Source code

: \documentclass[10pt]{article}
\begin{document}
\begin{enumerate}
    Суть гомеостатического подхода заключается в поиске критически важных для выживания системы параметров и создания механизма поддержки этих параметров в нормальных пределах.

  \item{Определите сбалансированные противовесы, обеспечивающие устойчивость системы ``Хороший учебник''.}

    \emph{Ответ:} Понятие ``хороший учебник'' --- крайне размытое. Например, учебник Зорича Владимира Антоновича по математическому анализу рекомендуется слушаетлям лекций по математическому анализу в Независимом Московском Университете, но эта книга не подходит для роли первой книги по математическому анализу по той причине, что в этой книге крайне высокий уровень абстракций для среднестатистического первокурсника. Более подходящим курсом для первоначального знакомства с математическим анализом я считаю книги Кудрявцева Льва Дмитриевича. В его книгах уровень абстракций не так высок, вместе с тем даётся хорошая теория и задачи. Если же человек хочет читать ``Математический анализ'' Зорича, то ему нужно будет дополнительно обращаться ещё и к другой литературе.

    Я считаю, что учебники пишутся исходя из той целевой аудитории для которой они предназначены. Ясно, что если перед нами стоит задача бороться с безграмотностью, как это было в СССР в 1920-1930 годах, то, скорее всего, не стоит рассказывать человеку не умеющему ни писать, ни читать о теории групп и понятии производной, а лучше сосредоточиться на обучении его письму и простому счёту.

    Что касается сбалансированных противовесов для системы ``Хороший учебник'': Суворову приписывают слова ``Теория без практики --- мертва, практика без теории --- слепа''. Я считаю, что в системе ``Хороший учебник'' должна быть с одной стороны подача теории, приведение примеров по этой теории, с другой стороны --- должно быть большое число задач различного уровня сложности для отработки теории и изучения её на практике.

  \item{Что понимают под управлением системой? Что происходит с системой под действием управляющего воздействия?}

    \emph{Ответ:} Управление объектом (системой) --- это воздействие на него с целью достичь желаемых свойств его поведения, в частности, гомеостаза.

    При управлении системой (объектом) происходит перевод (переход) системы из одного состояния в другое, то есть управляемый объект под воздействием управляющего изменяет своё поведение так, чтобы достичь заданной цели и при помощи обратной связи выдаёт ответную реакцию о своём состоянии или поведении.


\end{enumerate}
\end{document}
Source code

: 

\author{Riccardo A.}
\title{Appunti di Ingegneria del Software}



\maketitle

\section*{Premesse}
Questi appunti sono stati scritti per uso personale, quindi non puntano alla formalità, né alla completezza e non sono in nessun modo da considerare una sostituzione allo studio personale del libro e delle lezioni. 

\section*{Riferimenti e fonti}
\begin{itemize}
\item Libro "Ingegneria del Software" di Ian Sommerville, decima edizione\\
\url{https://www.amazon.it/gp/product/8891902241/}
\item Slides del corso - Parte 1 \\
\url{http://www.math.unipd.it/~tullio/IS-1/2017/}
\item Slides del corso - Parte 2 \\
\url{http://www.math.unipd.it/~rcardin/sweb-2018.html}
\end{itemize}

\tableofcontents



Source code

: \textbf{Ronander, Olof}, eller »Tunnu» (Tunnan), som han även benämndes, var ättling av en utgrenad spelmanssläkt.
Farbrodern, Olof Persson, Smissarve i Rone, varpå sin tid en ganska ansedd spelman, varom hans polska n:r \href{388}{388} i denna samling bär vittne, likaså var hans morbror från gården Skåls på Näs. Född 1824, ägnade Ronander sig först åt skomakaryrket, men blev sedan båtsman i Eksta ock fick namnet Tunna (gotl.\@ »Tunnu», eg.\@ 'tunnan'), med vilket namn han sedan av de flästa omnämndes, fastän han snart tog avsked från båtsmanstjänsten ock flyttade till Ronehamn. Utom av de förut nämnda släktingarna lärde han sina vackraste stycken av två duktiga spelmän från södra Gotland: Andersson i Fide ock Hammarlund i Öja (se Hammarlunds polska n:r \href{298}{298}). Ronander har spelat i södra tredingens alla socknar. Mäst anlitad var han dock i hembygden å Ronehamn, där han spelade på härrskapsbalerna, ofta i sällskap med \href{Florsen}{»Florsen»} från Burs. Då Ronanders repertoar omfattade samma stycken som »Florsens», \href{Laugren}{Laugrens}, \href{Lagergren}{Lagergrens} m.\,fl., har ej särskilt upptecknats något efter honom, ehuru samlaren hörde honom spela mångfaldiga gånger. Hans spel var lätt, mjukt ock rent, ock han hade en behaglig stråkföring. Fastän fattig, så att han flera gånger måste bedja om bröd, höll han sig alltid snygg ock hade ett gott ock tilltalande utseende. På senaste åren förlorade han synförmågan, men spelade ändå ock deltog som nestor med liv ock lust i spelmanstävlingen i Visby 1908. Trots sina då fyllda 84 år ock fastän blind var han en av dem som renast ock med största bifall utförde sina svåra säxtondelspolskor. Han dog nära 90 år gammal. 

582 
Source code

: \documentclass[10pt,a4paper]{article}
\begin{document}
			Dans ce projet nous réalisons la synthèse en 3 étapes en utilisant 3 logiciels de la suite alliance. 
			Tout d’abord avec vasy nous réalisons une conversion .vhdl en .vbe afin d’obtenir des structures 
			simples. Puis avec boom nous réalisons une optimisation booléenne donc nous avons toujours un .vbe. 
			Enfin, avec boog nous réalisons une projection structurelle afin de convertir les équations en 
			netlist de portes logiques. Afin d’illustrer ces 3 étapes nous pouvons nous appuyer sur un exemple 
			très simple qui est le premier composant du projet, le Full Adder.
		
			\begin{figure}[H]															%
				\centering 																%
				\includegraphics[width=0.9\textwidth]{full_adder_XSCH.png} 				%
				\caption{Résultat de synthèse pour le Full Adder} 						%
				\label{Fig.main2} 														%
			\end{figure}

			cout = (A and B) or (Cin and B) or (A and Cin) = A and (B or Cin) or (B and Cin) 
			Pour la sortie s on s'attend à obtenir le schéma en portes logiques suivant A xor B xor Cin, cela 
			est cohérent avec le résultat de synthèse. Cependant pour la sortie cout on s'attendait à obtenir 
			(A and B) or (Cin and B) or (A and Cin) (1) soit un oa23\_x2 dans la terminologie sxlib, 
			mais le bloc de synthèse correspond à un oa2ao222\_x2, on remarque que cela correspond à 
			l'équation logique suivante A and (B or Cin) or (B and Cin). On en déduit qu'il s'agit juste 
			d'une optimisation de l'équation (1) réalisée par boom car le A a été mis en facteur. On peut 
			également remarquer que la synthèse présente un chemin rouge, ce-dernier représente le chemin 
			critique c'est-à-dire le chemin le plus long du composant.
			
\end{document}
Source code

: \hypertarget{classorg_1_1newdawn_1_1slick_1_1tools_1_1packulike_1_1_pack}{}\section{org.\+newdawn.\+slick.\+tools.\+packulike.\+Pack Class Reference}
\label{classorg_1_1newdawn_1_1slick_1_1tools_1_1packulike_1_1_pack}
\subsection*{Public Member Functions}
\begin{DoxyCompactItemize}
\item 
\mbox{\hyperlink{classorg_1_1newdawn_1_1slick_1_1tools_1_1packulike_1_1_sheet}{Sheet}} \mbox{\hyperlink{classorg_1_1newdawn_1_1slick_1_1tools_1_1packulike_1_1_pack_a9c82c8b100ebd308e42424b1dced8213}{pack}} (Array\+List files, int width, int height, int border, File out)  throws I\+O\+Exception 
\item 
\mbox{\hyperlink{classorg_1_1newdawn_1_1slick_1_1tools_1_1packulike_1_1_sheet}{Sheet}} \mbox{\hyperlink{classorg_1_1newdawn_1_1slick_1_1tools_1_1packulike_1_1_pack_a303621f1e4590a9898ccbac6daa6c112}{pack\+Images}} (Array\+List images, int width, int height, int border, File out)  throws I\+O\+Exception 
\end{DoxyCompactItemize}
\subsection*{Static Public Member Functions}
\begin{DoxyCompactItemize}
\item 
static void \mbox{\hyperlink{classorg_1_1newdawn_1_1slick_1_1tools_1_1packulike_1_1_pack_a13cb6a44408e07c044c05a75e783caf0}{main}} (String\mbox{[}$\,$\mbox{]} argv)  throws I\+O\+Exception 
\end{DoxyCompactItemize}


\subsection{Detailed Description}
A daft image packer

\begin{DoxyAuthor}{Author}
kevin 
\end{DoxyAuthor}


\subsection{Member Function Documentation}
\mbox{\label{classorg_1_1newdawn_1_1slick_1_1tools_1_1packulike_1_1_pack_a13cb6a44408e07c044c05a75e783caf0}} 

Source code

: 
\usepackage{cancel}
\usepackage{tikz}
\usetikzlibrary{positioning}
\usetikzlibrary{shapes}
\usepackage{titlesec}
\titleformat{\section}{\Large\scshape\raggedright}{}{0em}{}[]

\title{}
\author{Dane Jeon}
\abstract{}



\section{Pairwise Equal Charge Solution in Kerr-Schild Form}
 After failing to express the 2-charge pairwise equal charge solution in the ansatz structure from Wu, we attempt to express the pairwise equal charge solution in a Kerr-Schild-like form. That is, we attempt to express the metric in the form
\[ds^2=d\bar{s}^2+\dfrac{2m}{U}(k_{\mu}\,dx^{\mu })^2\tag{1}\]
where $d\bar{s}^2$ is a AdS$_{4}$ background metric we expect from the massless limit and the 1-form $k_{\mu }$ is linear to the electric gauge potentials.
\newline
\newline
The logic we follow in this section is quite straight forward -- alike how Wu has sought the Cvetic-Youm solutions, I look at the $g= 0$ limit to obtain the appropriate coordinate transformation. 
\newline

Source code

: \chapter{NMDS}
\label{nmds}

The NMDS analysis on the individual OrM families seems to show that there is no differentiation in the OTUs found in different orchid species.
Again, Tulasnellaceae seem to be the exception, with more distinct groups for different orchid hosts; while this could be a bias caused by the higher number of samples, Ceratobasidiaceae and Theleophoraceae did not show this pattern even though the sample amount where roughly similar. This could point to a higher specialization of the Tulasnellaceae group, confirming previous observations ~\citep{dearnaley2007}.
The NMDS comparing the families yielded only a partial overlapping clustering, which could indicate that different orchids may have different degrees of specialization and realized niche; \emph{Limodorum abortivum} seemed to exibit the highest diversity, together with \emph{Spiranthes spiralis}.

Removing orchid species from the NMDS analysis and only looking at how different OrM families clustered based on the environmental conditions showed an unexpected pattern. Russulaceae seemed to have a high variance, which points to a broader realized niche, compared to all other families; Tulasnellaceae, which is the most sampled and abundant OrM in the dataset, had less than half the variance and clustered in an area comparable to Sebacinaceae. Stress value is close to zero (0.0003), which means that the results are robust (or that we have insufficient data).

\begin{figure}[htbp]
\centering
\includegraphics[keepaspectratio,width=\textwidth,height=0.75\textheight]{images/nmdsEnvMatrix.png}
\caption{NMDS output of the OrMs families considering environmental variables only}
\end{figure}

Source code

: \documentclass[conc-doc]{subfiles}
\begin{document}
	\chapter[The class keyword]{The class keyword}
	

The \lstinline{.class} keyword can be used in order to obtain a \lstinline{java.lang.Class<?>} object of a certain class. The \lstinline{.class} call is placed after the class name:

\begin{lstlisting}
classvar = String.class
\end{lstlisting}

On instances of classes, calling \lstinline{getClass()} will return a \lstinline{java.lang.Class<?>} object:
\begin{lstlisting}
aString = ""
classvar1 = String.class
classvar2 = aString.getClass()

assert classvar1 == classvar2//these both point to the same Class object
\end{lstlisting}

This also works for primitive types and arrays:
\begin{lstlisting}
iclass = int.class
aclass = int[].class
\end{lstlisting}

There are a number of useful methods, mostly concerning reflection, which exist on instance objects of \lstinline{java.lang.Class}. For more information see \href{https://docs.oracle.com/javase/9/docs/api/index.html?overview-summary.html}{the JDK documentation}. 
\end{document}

----------------

> Directions for this task
Copy out every line from the data above in which the word "getClass" occurs.

> Expected answer
On instances of classes, calling \lstinline{getClass()} will return a \lstinline{java.lang.Class<?>} object:
classvar2 = aString.getClass()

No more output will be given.